== STUDY MATERIAL ==
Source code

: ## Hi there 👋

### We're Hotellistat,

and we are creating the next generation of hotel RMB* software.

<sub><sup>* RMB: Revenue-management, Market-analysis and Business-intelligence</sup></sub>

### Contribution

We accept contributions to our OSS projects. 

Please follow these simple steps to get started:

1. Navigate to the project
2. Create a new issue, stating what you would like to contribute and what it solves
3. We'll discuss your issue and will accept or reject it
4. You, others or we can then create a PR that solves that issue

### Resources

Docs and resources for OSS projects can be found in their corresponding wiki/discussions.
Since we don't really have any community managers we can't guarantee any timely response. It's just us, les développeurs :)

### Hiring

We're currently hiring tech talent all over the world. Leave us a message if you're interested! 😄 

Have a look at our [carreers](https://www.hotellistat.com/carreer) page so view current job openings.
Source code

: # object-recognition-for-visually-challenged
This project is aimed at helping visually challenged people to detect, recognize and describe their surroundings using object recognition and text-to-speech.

== TASK ==
Reproduce the material above exactly; please quote every line of it.

== EXERCISE RESULT ==
Source code

: ## Hi there 👋

### We're Hotellistat,

and we are creating the next generation of hotel RMB* software.

<sub><sup>* RMB: Revenue-management, Market-analysis and Business-intelligence</sup></sub>

### Contribution

We accept contributions to our OSS projects. 

Please follow these simple steps to get started:

1. Navigate to the project
2. Create a new issue, stating what you would like to contribute and what it solves
3. We'll discuss your issue and will accept or reject it
4. You, others or we can then create a PR that solves that issue

### Resources

Docs and resources for OSS projects can be found in their corresponding wiki/discussions.
Since we don't really have any community managers we can't guarantee any timely response. It's just us, les développeurs :)

### Hiring

We're currently hiring tech talent all over the world. Leave us a message if you're interested! 😄 

Have a look at our [carreers](https://www.hotellistat.com/carreer) page so view current job openings.
Source code

: # object-recognition-for-visually-challenged
This project is aimed at helping visually challenged people to detect, recognize and describe their surroundings using object recognition and text-to-speech.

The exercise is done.